Working data:
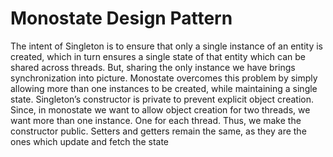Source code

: # Monostate Design Pattern
The intent of Singleton is to ensure that only a single instance of an entity is created, which in turn ensures a single state of that entity which can be shared across threads. But, sharing the only instance we have brings synchronization into picture.
Monostate overcomes this problem by simply allowing more than one instances to be created, while maintaining a single state.
Singleton’s constructor is private to prevent explicit object creation. Since, in monostate we want to allow object creation for two threads, we want more than one instance. One for each thread. Thus, we make the constructor public.
Setters and getters remain the same, as they are the ones which update and fetch the state
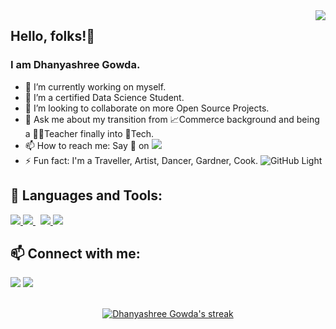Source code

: <img src="https://user-images.githubusercontent.com/98444417/153049484-842c382b-4b7c-4fda-b16b-253a9889e85b.jpeg" align="right">

## Hello, folks!👋

### I am Dhanyashree Gowda.
- 🔭 I’m currently working on myself.
- 🌱 I’m a certified Data Science Student.
- 👯 I’m looking to collaborate on more Open Source Projects.
- 💬 Ask me about my transition from  📈Commerce background and being a 👩‍🏫Teacher finally into 🤖Tech.
- 📫 How to reach me: Say 👋  on  <a href="mailto:gowdadhanyashree03@gmail.com?"><img src="https://img.shields.io/badge/gmail-%23DD0031.svg?&style=for-the-badge&logo=gmail&logoColor=white"/></a>
- ⚡ Fun fact: I'm a Traveller, Artist, Dancer, Gardner, Cook.
![GitHub Light](https://github.com/github-light.png#gh-dark-mode-only)

## 🚀 Languages and Tools:

<p align="left"> 
      <a href="https://www.python.org" target="_blank"> <img src="https://img.icons8.com/color/48/000000/python.png"/> </a> 
    <a style="padding-right:8px;" href="https://www.mysql.com/" target="_blank"> <img src="https://img.icons8.com/fluent/50/000000/mysql-logo.png"/> </a>
        <a href="https://www.tableau.com/" target="_blank"> <img src="https://img.icons8.com/color/50/000000/tableau-software.png"/> </a> 
        <a href="https://www.r-project.org/" target="_blank"> <img src="https://img.icons8.com/ios-filled/50/000000/r.png"/> </a>                                                                                                            

</p>


## 📫 Connect with me:
<p align="left">
 <a href = "https://www.linkedin.com/in/dhanyashree-gowda-7202a4232/"><img src="https://img.icons8.com/fluent/48/000000/linkedin.png"/></a>
<a href = "https://www.instagram.com/gowdadhanyashree/"><img src="https://img.icons8.com/fluent/48/000000/instagram-new.png"/></a>
<!--
<a href = "https://twitter.com/subhamraoniar"><img src="https://img.icons8.com/fluent/48/000000/twitter.png"/></a>
<a href = "https://www.instagram.com/gowdadhanyashree/"><img src="https://img.icons8.com/fluent/48/000000/instagram-new.png"/></a>
</p> 


## Views and Followers:

<a href="https://github.com/Dhanyashree03/github-profile-views-counter">
    <img src="https://komarev.com/ghpvc/?username=Dhanyashree03">
</a>
<a href="https://github.com/Dhanyashree03?tab=followers"><img src="https://img.shields.io/github/followers/Dhanyashree03?label=Followers&style=social" alt="GitHub Badge"></a>

<!-- [![React Badge](https://img.shields.io/badge/-React-61DBFB?style=for-the-badge&labelColor=black&logo=react&logoColor=61DBFB)](#)  [![Javascript Badge](https://img.shields.io/badge/-Javascript-F0DB4F?style=for-the-badge&labelColor=black&logo=javascript&logoColor=F0DB4F)](#) [![Typescript Badge](https://img.shields.io/badge/-Typescript-007acc?style=for-the-badge&labelColor=black&logo=typescript&logoColor=007acc)](#) [![Nodejs Badge](https://img.shields.io/badge/-Nodejs-3C873A?style=for-the-badge&labelColor=black&logo=node.js&logoColor=3C873A)](#) [![GraphQL Badge](https://img.shields.io/badge/-GraphQl-e535ab?style=for-the-badge&labelColor=black&logo=node.js&logoColor=e535ab)](#) -->
<br/>

<br/>
<p align="center">
    <a href="https://github.com/Dhanyashree03/">
        <img title="🔥 Get streak stats for your profile at git.io/streak-stats" alt="Dhanyashree Gowda's streak" src="https://github-readme-streak-stats.herokuapp.com/?user=Dhanyashree03&theme=black-ice&hide_border=true&stroke=0000&background=060A0CD0"/>
    </a>
</p>
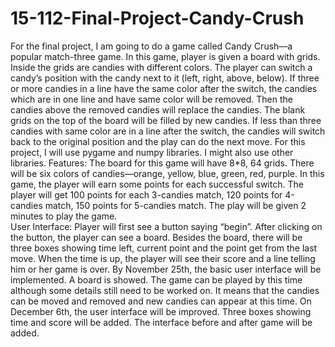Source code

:# 15-112-Final-Project-Candy-Crush
For the final project, I am going to do a game called Candy Crush—a popular match-three game. In this game, player is given a board with grids. Inside the grids are candies with different colors. The player can switch a candy’s position with the candy next to it (left, right, above, below). If three or more candies in a line have the same color after the switch, the candies which are in one line and have same color will be removed. Then the candies above the removed candies will replace the candies. The blank grids on the top of the board will be filled by new candies. If less than three candies with same color are in a line after the switch, the candies will switch back to the original position and the play can do the next move. 
For this project, I will use pygame and numpy libraries. I might also use other libraries. 
Features: The board for this game will have 8*8, 64 grids. There will be six colors of candies—orange, yellow, blue, green, red, purple. In this game, the player will earn some points for each successful switch. The player will get 100 points for each 3-candies match, 120 points for 4-candies match, 150 points for 5-candies match. The play will be given 2 minutes to play the game.  
User Interface: Player will first see a button saying “begin”. After clicking on the button, the player can see a board. Besides the board, there will be three boxes showing time left, current point and the point get from the last move. When the time is up, the player will see their score and a line telling him or her game is over. 
By November 25th, the basic user interface will be implemented. A board is showed. The game can be played by this time although some details still need to be worked on. It means that the candies can be moved and removed and new candies can appear at this time. 
On December 6th, the user interface will be improved. Three boxes showing time and score will be added. The interface before and after game will be added.
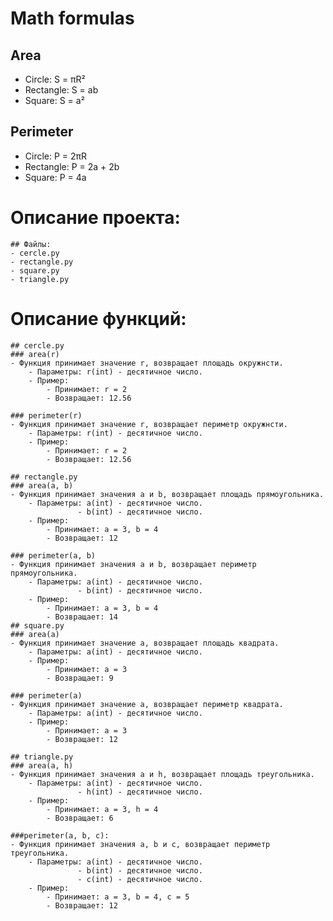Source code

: # Math formulas
## Area
- Circle: S = πR²
- Rectangle: S = ab
- Square: S = a²
## Perimeter
- Circle: P = 2πR
- Rectangle: P = 2a + 2b
- Square: P = 4a

# Описание проекта:
    ## Файлы:
    - cercle.py
    - rectangle.py
    - square.py
    - triangle.py
# Описание функций:
    ## cercle.py
    ### area(r)
    - Функция принимает значение r, возвращает площадь окружнсти.
        - Параметры: r(int) - десятичное число.
        - Пример:
            - Принимает: r = 2
            - Возвращает: 12.56 

    ### perimeter(r)
    - Функция принимает значение r, возвращает периметр окружнсти.
        - Параметры: r(int) - десятичное число.
        - Пример:
            - Принимает: r = 2
            - Возвращает: 12.56

    ## rectangle.py
    ### area(a, b)
    - Функция принимает значения a и b, возвращает площадь прямоугольника.
        - Параметры: a(int) - десятичное число.
                   - b(int) - десятичное число.
        - Пример:
            - Принимает: a = 3, b = 4
            - Возвращает: 12
            
    ### perimeter(a, b)
    - Функция принимает значения a и b, возвращает периметр прямоугольника.
        - Параметры: a(int) - десятичное число.
                   - b(int) - десятичное число.
        - Пример:
            - Принимает: a = 3, b = 4
            - Возвращает: 14
    ## square.py
    ### area(a)
    - Функция принимает значение a, возвращает площадь квадрата.
        - Параметры: a(int) - десятичное число.
        - Пример:
            - Принимает: a = 3
            - Возвращает: 9

    ### perimeter(a)
    - Функция принимает значение a, возвращает периметр квадрата.
        - Параметры: a(int) - десятичное число.
        - Пример:
            - Принимает: a = 3
            - Возвращает: 12

    ## triangle.py
    ### area(a, h)
    - Функция принимает значения a и h, возвращает площадь треугольника.
        - Параметры: a(int) - десятичное число.
                   - h(int) - десятичное число.
        - Пример:
            - Принимает: a = 3, h = 4
            - Возвращает: 6
    
    ###perimeter(a, b, c):
    - Функция принимает значения a, b и c, возвращает периметр треугольника.
        - Параметры: a(int) - десятичное число.
                   - b(int) - десятичное число.
                   - c(int) - десятичное число.
        - Пример:
            - Принимает: a = 3, b = 4, c = 5
            - Возвращает: 12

What is expected:
Check every line of the listing for the string "треугольника" and report how many lines have it, as a number alone.

Output for this exercise:
2